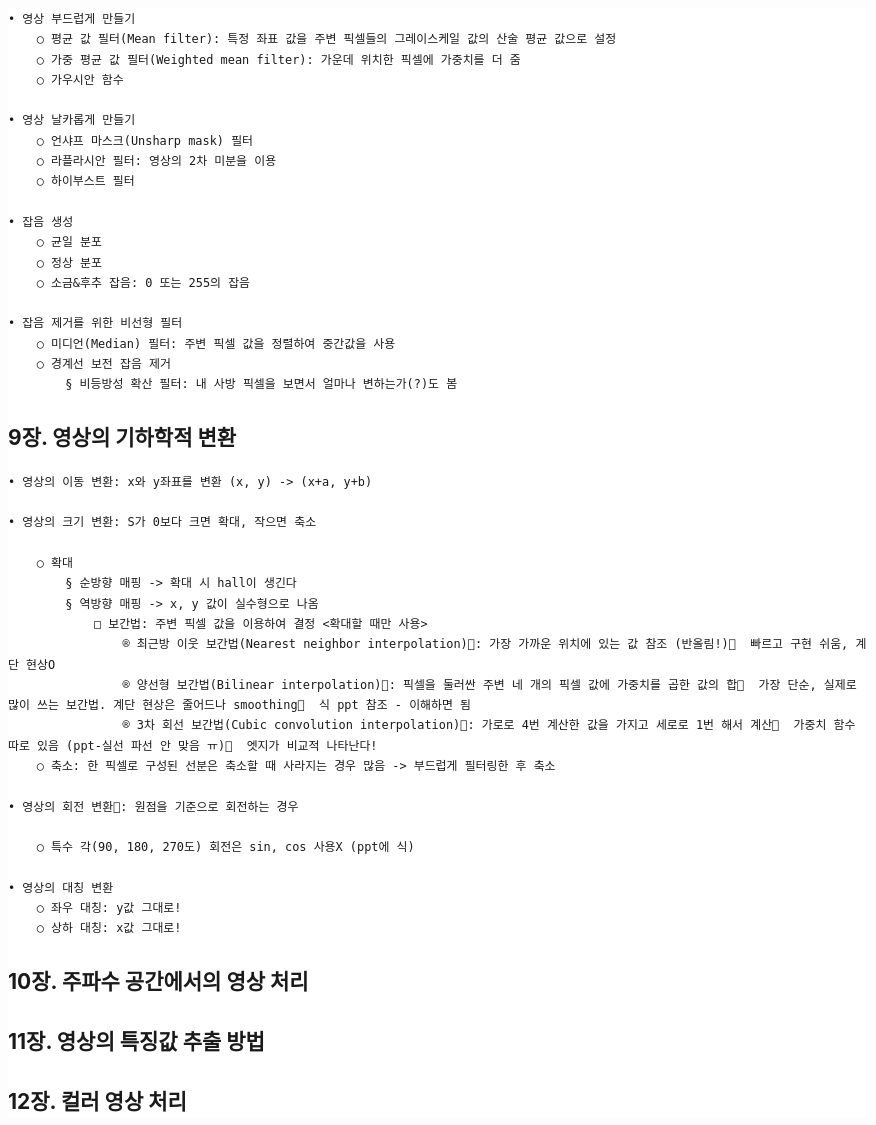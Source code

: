 	• 영상 부드럽게 만들기
		○ 평균 값 필터(Mean filter): 특정 좌표 값을 주변 픽셀들의 그레이스케일 값의 산술 평균 값으로 설정
		○ 가중 평균 값 필터(Weighted mean filter): 가운데 위치한 픽셀에 가중치를 더 줌
		○ 가우시안 함수

	• 영상 날카롭게 만들기
		○ 언샤프 마스크(Unsharp mask) 필터
		○ 라플라시안 필터: 영상의 2차 미분을 이용
		○ 하이부스트 필터

	• 잡음 생성
		○ 균일 분포
		○ 정상 분포
		○ 소금&후추 잡음: 0 또는 255의 잡음

	• 잡음 제거를 위한 비선형 필터
		○ 미디언(Median) 필터: 주변 픽셀 값을 정렬하여 중간값을 사용
		○ 경계선 보전 잡음 제거
			§ 비등방성 확산 필터: 내 사방 픽셀을 보면서 얼마나 변하는가(?)도 봄



## 9장. 영상의 기하학적 변환

	• 영상의 이동 변환: x와 y좌표를 변환 (x, y) -> (x+a, y+b)

	• 영상의 크기 변환: S가 0보다 크면 확대, 작으면 축소
	
		○ 확대
			§ 순방향 매핑 -> 확대 시 hall이 생긴다
			§ 역방향 매핑 -> x, y 값이 실수형으로 나옴
				□ 보간법: 주변 픽셀 값을 이용하여 결정 <확대할 때만 사용>
					® 최근방 이웃 보간법(Nearest neighbor interpolation): 가장 가까운 위치에 있는 값 참조 (반올림!)  빠르고 구현 쉬움, 계단 현상O
					® 양선형 보간법(Bilinear interpolation): 픽셀을 둘러싼 주변 네 개의 픽셀 값에 가중치를 곱한 값의 합  가장 단순, 실제로 많이 쓰는 보간법. 계단 현상은 줄어드나 smoothing  식 ppt 참조 - 이해하면 됨
					® 3차 회선 보간법(Cubic convolution interpolation): 가로로 4번 계산한 값을 가지고 세로로 1번 해서 계산  가중치 함수 따로 있음 (ppt-실선 파선 안 맞음 ㅠ)  엣지가 비교적 나타난다!
		○ 축소: 한 픽셀로 구성된 선분은 축소할 때 사라지는 경우 많음 -> 부드럽게 필터링한 후 축소

	• 영상의 회전 변환: 원점을 기준으로 회전하는 경우
	
		○ 특수 각(90, 180, 270도) 회전은 sin, cos 사용X (ppt에 식)

	• 영상의 대칭 변환
		○ 좌우 대칭: y값 그대로! 
		○ 상하 대칭: x값 그대로!



## 10장. 주파수 공간에서의 영상 처리

## 11장. 영상의 특징값 추출 방법

## 12장. 컬러 영상 처리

------

In the entries above, some lines hold the string "interpolation". Copy each of them.

• **EXERCISE OUTPUT**:
					® 최근방 이웃 보간법(Nearest neighbor interpolation): 가장 가까운 위치에 있는 값 참조 (반올림!)  빠르고 구현 쉬움, 계단 현상O
					® 양선형 보간법(Bilinear interpolation): 픽셀을 둘러싼 주변 네 개의 픽셀 값에 가중치를 곱한 값의 합  가장 단순, 실제로 많이 쓰는 보간법. 계단 현상은 줄어드나 smoothing  식 ppt 참조 - 이해하면 됨
					® 3차 회선 보간법(Cubic convolution interpolation): 가로로 4번 계산한 값을 가지고 세로로 1번 해서 계산  가중치 함수 따로 있음 (ppt-실선 파선 안 맞음 ㅠ)  엣지가 비교적 나타난다!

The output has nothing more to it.